Inline Mode (embedded data)

Register data directly from JavaScript — no server needed.

const engine = await WrenEngine.init();

// Register JSON data as a table
await engine.registerJson('orders', [
  { id: 1, customer: 'Alice', amount: 100 },
  { id: 2, customer: 'Alice', amount: 250 },
  { id: 3, customer: 'Bob',   amount: 120 },
]);

// Or register Parquet from an ArrayBuffer
const response = await fetch('orders.parquet');
await engine.registerParquet('orders', await response.arrayBuffer());

// Or register CSV — string or bytes, with optional schema / delimiter / quote
await engine.registerCsv('orders', 'id,customer,amount\n1,Alice,100\n2,Bob,200');

// Load MDL with empty source (uses pre-registered tables)
await engine.loadMDL(mdl, { source: '' });

const rows = await engine.query('SELECT * FROM "Orders" LIMIT 10');

Examples

The examples/ directory ships runnable browser demos. They import the local WASM build from pkg/, so they always reflect the current source — useful while iterating on the Rust or TypeScript side.

# Build the WASM binary (debug build is fine for examples)
just build-wasm-dev

# Start the static dev server with CORS + Range support
just serve

The server prints every demo URL on startup. Open any of them in a browser:

Demo URL What it shows
Inline data http://localhost:8787/examples/inline.html registerJson + raw SQL query()
URL mode http://localhost:8787/examples/url-mode.html Remote Parquet via HTTP range requests
CDN smoke test http://localhost:8787/examples/test-cdn.html Loading the published package from unpkg
Cube quickstart http://localhost:8787/examples/cube-quickstart.html Minimal cubeQuery() — three preset queries (group-by, filter, time bucket)
Cube explorer http://localhost:8787/examples/cube-explorer.html Form-driven builder for CubeQuery — pick measures/dimensions, add filters, choose granularity + date range
CSV quickstart http://localhost:8787/examples/csv-quickstart.html registerCsv() against real files in data/ — inferred schema, custom delimiter (TSV), and headerless CSV with explicit schema

Cube quickstart vs explorer

  • Quickstart loads a single order_metrics cube and fires hardcoded cubeQuery() calls when you click a button. Read the source to see the smallest end-to-end cube example.
  • Explorer is interactive: a checkbox/select form generates the CubeQuery JSON live (shown next to the result), and you can add as many filters as you like with all 12 FilterOperator values. The demo data is spread across regions / customers / months so groupings produce non-trivial numbers.

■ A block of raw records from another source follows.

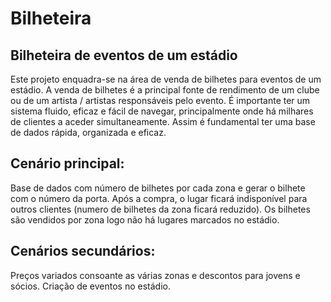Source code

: # Bilheteira

## Bilheteira de eventos de um estádio
Este projeto enquadra-se na área de venda de bilhetes para eventos de um estádio.
A venda de bilhetes é a principal fonte de rendimento de um clube ou de um artista / artistas responsáveis pelo evento. É importante ter um sistema fluido, eficaz e fácil de navegar, principalmente onde há milhares de clientes a aceder simultaneamente. Assim é fundamental ter uma base de dados rápida, organizada e eficaz.

## Cenário principal:
Base de dados com número de bilhetes por cada zona e gerar o bilhete com o número da porta. Após a compra, o lugar ficará indisponível para outros clientes (numero de bilhetes da zona ficará reduzido).
Os bilhetes são vendidos por zona logo não há lugares marcados no estádio.

## Cenários secundários:
Preços variados consoante as várias zonas e descontos para jovens e sócios.
Criação de eventos no estádio.

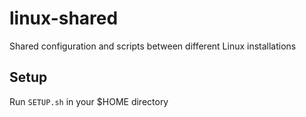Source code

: # linux-shared
Shared configuration and scripts between different Linux installations


## Setup

Run `SETUP.sh` in your $HOME directory
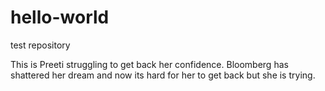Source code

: # hello-world
test repository

This is Preeti struggling to get back her confidence. Bloomberg has shattered her dream and now its hard for her to get back but she is trying.
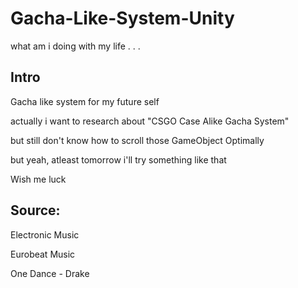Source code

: # Gacha-Like-System-Unity
what am i doing with my life . . .

## Intro
Gacha like system for my future self

actually i want to research about "CSGO Case Alike Gacha System"

but still don't know how to scroll those GameObject Optimally

but yeah, atleast tomorrow i'll try something like that

Wish me luck

## Source:
Electronic Music

Eurobeat Music

One Dance - Drake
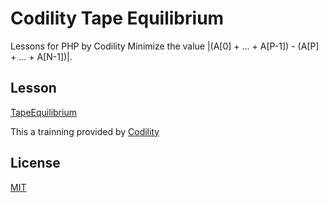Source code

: # Codility Tape Equilibrium
Lessons for PHP by Codility
Minimize the value |(A[0] + ... + A[P-1]) - (A[P] + ... + A[N-1])|.

## Lesson
[TapeEquilibrium](https://app.codility.com/programmers/lessons/3-time_complexity/tape_equilibrium/)

This a trainning provided by [Codility](https://app.codility.com/programmers)

## License
[MIT](https://choosealicense.com/licenses/mit/)
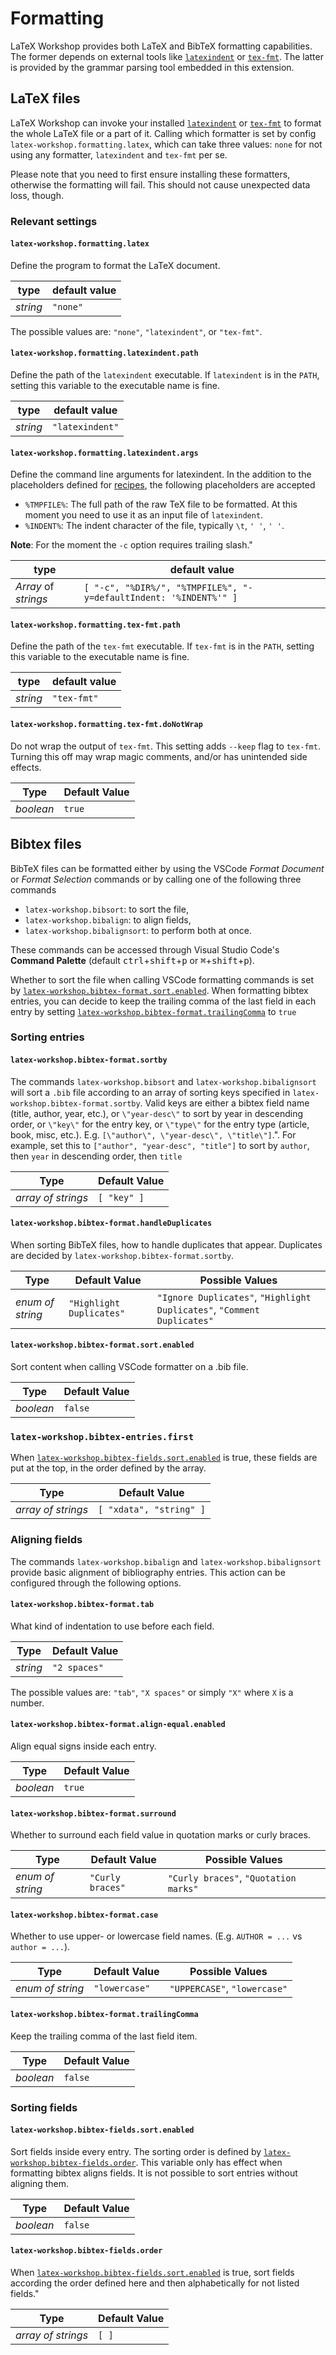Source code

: # Formatting

LaTeX Workshop provides both LaTeX and BibTeX formatting capabilities. The former depends on external tools like [`latexindent`](https://github.com/cmhughes/latexindent.pl) or [`tex-fmt`](https://github.com/WGUNDERWOOD/tex-fmt). The latter is provided by the grammar parsing tool embedded in this extension.

## LaTeX files

LaTeX Workshop can invoke your installed [`latexindent`](https://github.com/cmhughes/latexindent.pl) or [`tex-fmt`](https://github.com/WGUNDERWOOD/tex-fmt) to format the whole LaTeX file or a part of it. Calling which formatter is set by config `latex-workshop.formatting.latex`, which can take three values: `none` for not using any formatter, `latexindent` and `tex-fmt` per se.

Please note that you need to first ensure installing these formatters, otherwise the formatting will fail. This should not cause unexpected data loss, though.

### Relevant settings

#### `latex-workshop.formatting.latex`

Define the program to format the LaTeX document.

| type     | default value |
| -------- | ------------- |
| _string_ | `"none"`      |

The possible values are: `"none"`, `"latexindent"`, or `"tex-fmt"`.

#### `latex-workshop.formatting.latexindent.path`

Define the path of the `latexindent` executable. If `latexindent` is in the `PATH`, setting this variable to the executable name is fine.

| type     | default value   |
| -------- | --------------- |
| _string_ | `"latexindent"` |

#### `latex-workshop.formatting.latexindent.args`

Define the command line arguments for latexindent. In the addition to the placeholders defined for [recipes](Compile#placeholders), the following placeholders are accepted

-   `%TMPFILE%`: The full path of the raw TeX file to be formatted. At this moment you need to use it as an input file of `latexindent`.
-   `%INDENT%`: The indent character of the file, typically `\t`, `' '`, `' '`.

**Note**: For the moment the `-c` option requires trailing slash."

| type                 | default value                                                     |
| -------------------- | ----------------------------------------------------------------- |
| _Array_ of _strings_ | `[ "-c", "%DIR%/", "%TMPFILE%", "-y=defaultIndent: '%INDENT%'" ]` |

#### `latex-workshop.formatting.tex-fmt.path`

Define the path of the `tex-fmt` executable. If `tex-fmt` is in the `PATH`, setting this variable to the executable name is fine.

| type     | default value |
| -------- | ------------- |
| _string_ | `"tex-fmt"`   |

#### `latex-workshop.formatting.tex-fmt.doNotWrap`

Do not wrap the output of `tex-fmt`. This setting adds `--keep` flag to `tex-fmt`. Turning this off may wrap magic comments, and/or has unintended side effects.

| Type      | Default Value |
| --------- | ------------- |
| _boolean_ | `true`        |

## Bibtex files

BibTeX files can be formatted either by using the VSCode _Format Document_ or _Format Selection_ commands or by calling one of the following three commands

-   `latex-workshop.bibsort`: to sort the file,
-   `latex-workshop.bibalign`: to align fields,
-   `latex-workshop.bibalignsort`: to perform both at once.

These commands can be accessed through Visual Studio Code's **Command Palette** (default <kbd>ctrl</kbd>+<kbd>shift</kbd>+<kbd>p</kbd> or <kbd>⌘</kbd>+<kbd>shift</kbd>+<kbd>p</kbd>).

Whether to sort the file when calling VSCode formatting commands is set by [`latex-workshop.bibtex-format.sort.enabled`](#latex-workshopbibtex-formatsortenabled). When formatting bibtex entries, you can decide to keep the trailing comma of the last field in each entry by setting [`latex-workshop.bibtex-format.trailingComma`](#latex-workshopbibtex-formattrailingcomma) to `true`

### Sorting entries

#### `latex-workshop.bibtex-format.sortby`

The commands `latex-workshop.bibsort` and `latex-workshop.bibalignsort` will sort a `.bib` file according to an array of sorting keys specified in `latex-workshop.bibtex-format.sortby`. Valid keys are either a bibtex field name (title, author, year, etc.), or `\"year-desc\"` to sort by year in descending order, or `\"key\"` for the entry key, or `\"type\"` for the entry type (article, book, misc, etc.). E.g. `[\"author\", \"year-desc\", \"title\"]`.". For example, set this to `["author", "year-desc", "title"]` to sort by `author`, then `year` in descending order, then `title`

| Type               | Default Value |
| ------------------ | ------------- |
| _array of strings_ | `[ "key" ]`   |

#### `latex-workshop.bibtex-format.handleDuplicates`

When sorting BibTeX files, how to handle duplicates that appear. Duplicates are decided by `latex-workshop.bibtex-format.sortby`.

| Type             | Default Value            | Possible Values                                                         |
| ---------------- | ------------------------ | ----------------------------------------------------------------------- |
| _enum of string_ | `"Highlight Duplicates"` | `"Ignore Duplicates"`, `"Highlight Duplicates"`, `"Comment Duplicates"` |

#### `latex-workshop.bibtex-format.sort.enabled`

Sort content when calling VSCode formatter on a .bib file.

| Type      | Default Value |
| --------- | ------------- |
| _boolean_ | `false`       |

### `latex-workshop.bibtex-entries.first`

When [`latex-workshop.bibtex-fields.sort.enabled`](#latex-workshopbibtex-formatsortenabled) is true, these fields are put at the top, in the order defined by the array.

| Type               | Default Value           |
| ------------------ | ----------------------- |
| _array of strings_ | `[ "xdata", "string" ]` |

### Aligning fields

The commands `latex-workshop.bibalign` and `latex-workshop.bibalignsort` provide basic alignment of bibliography entries. This action can be configured through the following options.

#### `latex-workshop.bibtex-format.tab`

What kind of indentation to use before each field.

| Type     | Default Value |
| -------- | ------------- |
| _string_ | `"2 spaces"`  |

The possible values are: `"tab"`, `"X spaces"` or simply `"X"` where `X` is a number.

#### `latex-workshop.bibtex-format.align-equal.enabled`

Align equal signs inside each entry.

| Type      | Default Value |
| --------- | ------------- |
| _boolean_ | `true`        |

#### `latex-workshop.bibtex-format.surround`

Whether to surround each field value in quotation marks or curly braces.

| Type             | Default Value    | Possible Values                       |
| ---------------- | ---------------- | ------------------------------------- |
| _enum of string_ | `"Curly braces"` | `"Curly braces"`, `"Quotation marks"` |

#### `latex-workshop.bibtex-format.case`

Whether to use upper- or lowercase field names. (E.g. `AUTHOR = ...` vs `author = ...`).

| Type             | Default Value | Possible Values              |
| ---------------- | ------------- | ---------------------------- |
| _enum of string_ | `"lowercase"` | `"UPPERCASE"`, `"lowercase"` |

#### `latex-workshop.bibtex-format.trailingComma`

Keep the trailing comma of the last field item.

| Type      | Default Value |
| --------- | ------------- |
| _boolean_ | `false`       |

### Sorting fields

#### `latex-workshop.bibtex-fields.sort.enabled`

Sort fields inside every entry. The sorting order is defined by [`latex-workshop.bibtex-fields.order`](#latex-workshopbibtex-fieldsorder). This variable only has effect when formatting bibtex aligns fields. It is not possible to sort entries without aligning them.

| Type      | Default Value |
| --------- | ------------- |
| _boolean_ | `false`       |

#### `latex-workshop.bibtex-fields.order`

When [`latex-workshop.bibtex-fields.sort.enabled`](#latex-workshopbibtex-fieldssortenabled) is true, sort fields according the order defined here and then alphabetically for not listed fields."

| Type               | Default Value |
| ------------------ | ------------- |
| _array of strings_ | `[ ]`         |
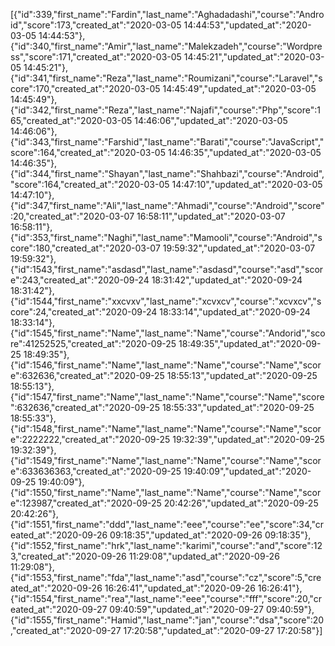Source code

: [{\"id\":339,\"first_name\":\"Fardin\",\"last_name\":\"Aghadadashi\",\"course\":\"Android\",\"score\":173,\"created_at\":\"2020-03-05 14:44:53\",\"updated_at\":\"2020-03-05 14:44:53\"},{\"id\":340,\"first_name\":\"Amir\",\"last_name\":\"Malekzadeh\",\"course\":\"Wordpress\",\"score\":171,\"created_at\":\"2020-03-05 14:45:21\",\"updated_at\":\"2020-03-05 14:45:21\"},{\"id\":341,\"first_name\":\"Reza\",\"last_name\":\"Roumizani\",\"course\":\"Laravel\",\"score\":170,\"created_at\":\"2020-03-05 14:45:49\",\"updated_at\":\"2020-03-05 14:45:49\"},{\"id\":342,\"first_name\":\"Reza\",\"last_name\":\"Najafi\",\"course\":\"Php\",\"score\":165,\"created_at\":\"2020-03-05 14:46:06\",\"updated_at\":\"2020-03-05 14:46:06\"},{\"id\":343,\"first_name\":\"Farshid\",\"last_name\":\"Barati\",\"course\":\"JavaScript\",\"score\":164,\"created_at\":\"2020-03-05 14:46:35\",\"updated_at\":\"2020-03-05 14:46:35\"},{\"id\":344,\"first_name\":\"Shayan\",\"last_name\":\"Shahbazi\",\"course\":\"Android\",\"score\":164,\"created_at\":\"2020-03-05 14:47:10\",\"updated_at\":\"2020-03-05 14:47:10\"},{\"id\":347,\"first_name\":\"Ali\",\"last_name\":\"Ahmadi\",\"course\":\"Android\",\"score\":20,\"created_at\":\"2020-03-07 16:58:11\",\"updated_at\":\"2020-03-07 16:58:11\"},{\"id\":353,\"first_name\":\"Naghi\",\"last_name\":\"Mamooli\",\"course\":\"Android\",\"score\":180,\"created_at\":\"2020-03-07 19:59:32\",\"updated_at\":\"2020-03-07 19:59:32\"},{\"id\":1543,\"first_name\":\"asdasd\",\"last_name\":\"asdasd\",\"course\":\"asd\",\"score\":243,\"created_at\":\"2020-09-24 18:31:42\",\"updated_at\":\"2020-09-24 18:31:42\"},{\"id\":1544,\"first_name\":\"xxcvxv\",\"last_name\":\"xcvxcv\",\"course\":\"xcvxcv\",\"score\":24,\"created_at\":\"2020-09-24 18:33:14\",\"updated_at\":\"2020-09-24 18:33:14\"},{\"id\":1545,\"first_name\":\"Name\",\"last_name\":\"Name\",\"course\":\"Andorid\",\"score\":41252525,\"created_at\":\"2020-09-25 18:49:35\",\"updated_at\":\"2020-09-25 18:49:35\"},{\"id\":1546,\"first_name\":\"Name\",\"last_name\":\"Name\",\"course\":\"Name\",\"score\":632636,\"created_at\":\"2020-09-25 18:55:13\",\"updated_at\":\"2020-09-25 18:55:13\"},{\"id\":1547,\"first_name\":\"Name\",\"last_name\":\"Name\",\"course\":\"Name\",\"score\":632636,\"created_at\":\"2020-09-25 18:55:33\",\"updated_at\":\"2020-09-25 18:55:33\"},{\"id\":1548,\"first_name\":\"Name\",\"last_name\":\"Name\",\"course\":\"Name\",\"score\":2222222,\"created_at\":\"2020-09-25 19:32:39\",\"updated_at\":\"2020-09-25 19:32:39\"},{\"id\":1549,\"first_name\":\"Name\",\"last_name\":\"Name\",\"course\":\"Name\",\"score\":633636363,\"created_at\":\"2020-09-25 19:40:09\",\"updated_at\":\"2020-09-25 19:40:09\"},{\"id\":1550,\"first_name\":\"Name\",\"last_name\":\"Name\",\"course\":\"Name\",\"score\":123987,\"created_at\":\"2020-09-25 20:42:26\",\"updated_at\":\"2020-09-25 20:42:26\"},{\"id\":1551,\"first_name\":\"ddd\",\"last_name\":\"eee\",\"course\":\"ee\",\"score\":34,\"created_at\":\"2020-09-26 09:18:35\",\"updated_at\":\"2020-09-26 09:18:35\"},{\"id\":1552,\"first_name\":\"hrk\",\"last_name\":\"karimi\",\"course\":\"and\",\"score\":123,\"created_at\":\"2020-09-26 11:29:08\",\"updated_at\":\"2020-09-26 11:29:08\"},{\"id\":1553,\"first_name\":\"fda\",\"last_name\":\"asd\",\"course\":\"cz\",\"score\":5,\"created_at\":\"2020-09-26 16:26:41\",\"updated_at\":\"2020-09-26 16:26:41\"},{\"id\":1554,\"first_name\":\"rea\",\"last_name\":\"eee\",\"course\":\"fff\",\"score\":20,\"created_at\":\"2020-09-27 09:40:59\",\"updated_at\":\"2020-09-27 09:40:59\"},{\"id\":1555,\"first_name\":\"Hamid\",\"last_name\":\"jan\",\"course\":\"dsa\",\"score\":20,\"created_at\":\"2020-09-27 17:20:58\",\"updated_at\":\"2020-09-27 17:20:58\"}]
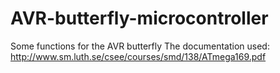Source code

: # AVR-butterfly-microcontroller
Some functions for the AVR butterfly
The documentation used: http://www.sm.luth.se/csee/courses/smd/138/ATmega169.pdf
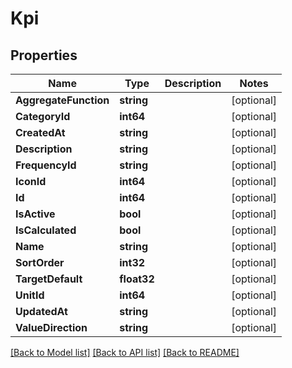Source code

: # Kpi

## Properties

Name | Type | Description | Notes
------------ | ------------- | ------------- | -------------
**AggregateFunction** | **string** |  | [optional] 
**CategoryId** | **int64** |  | [optional] 
**CreatedAt** | **string** |  | [optional] 
**Description** | **string** |  | [optional] 
**FrequencyId** | **string** |  | [optional] 
**IconId** | **int64** |  | [optional] 
**Id** | **int64** |  | [optional] 
**IsActive** | **bool** |  | [optional] 
**IsCalculated** | **bool** |  | [optional] 
**Name** | **string** |  | [optional] 
**SortOrder** | **int32** |  | [optional] 
**TargetDefault** | **float32** |  | [optional] 
**UnitId** | **int64** |  | [optional] 
**UpdatedAt** | **string** |  | [optional] 
**ValueDirection** | **string** |  | [optional] 

[[Back to Model list]](../README.md#documentation-for-models) [[Back to API list]](../README.md#documentation-for-api-endpoints) [[Back to README]](../README.md)


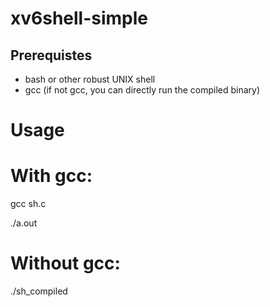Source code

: # xv6shell-simple
## Prerequistes
* bash or other robust UNIX shell
* gcc (if not gcc, you can directly run the compiled binary)

# Usage

With gcc:
==========
gcc sh.c

./a.out

Without gcc:
==========
./sh_compiled
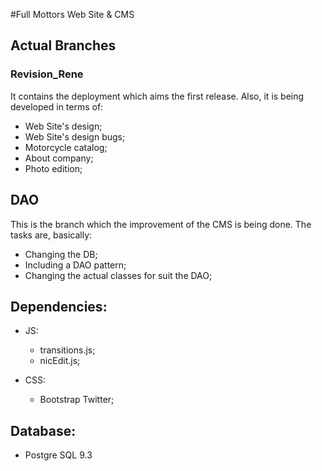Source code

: #Full Mottors Web Site & CMS

## Actual Branches

### Revision_Rene

It contains the deployment which aims the first release. Also, it is being developed in terms of:
  - Web Site's design;
  - Web Site's design bugs;
  - Motorcycle catalog;
  - About company;
  - Photo edition;

## DAO

This is the branch which the improvement of the CMS is being done. The tasks are, basically:
  - Changing the DB;
  - Including a DAO pattern;
  - Changing the actual classes for suit the DAO;


## Dependencies:

  - JS:
      - transitions.js;
      - nicEdit.js;

  - CSS:
      - Bootstrap Twitter;


## Database:

  - Postgre SQL 9.3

After Rust changes, re-run just build-wasm-dev and refresh the page — the examples import directly from pkg/wren_core_wasm.js.

API Reference

WrenEngine.init(options?)

Initialize the engine and load the WASM binary.

static async init(options?: WrenEngineOptions): Promise<WrenEngine>
Option Type Description
wasmUrl string | URL | BufferSource WASM binary source. Defaults to sibling wren_core_wasm_bg.wasm via import.meta.url.

engine.loadMDL(mdl, profile)

Load an MDL manifest to enable semantic layer query rewriting.

async loadMDL(mdl: object, profile: WrenProfile): Promise<void>
Parameter Type Description
mdl object MDL manifest (will be JSON-serialized)
profile.source string "https://..." for URL mode, "" for pre-registered tables

engine.registerParquet(name, data)

Register a Parquet file as a named table. Call before loadMDL in inline mode.

async registerParquet(name: string, data: ArrayBuffer): Promise<void>

engine.registerJson(name, data)

Register JSON data as a named table. Call before loadMDL in inline mode.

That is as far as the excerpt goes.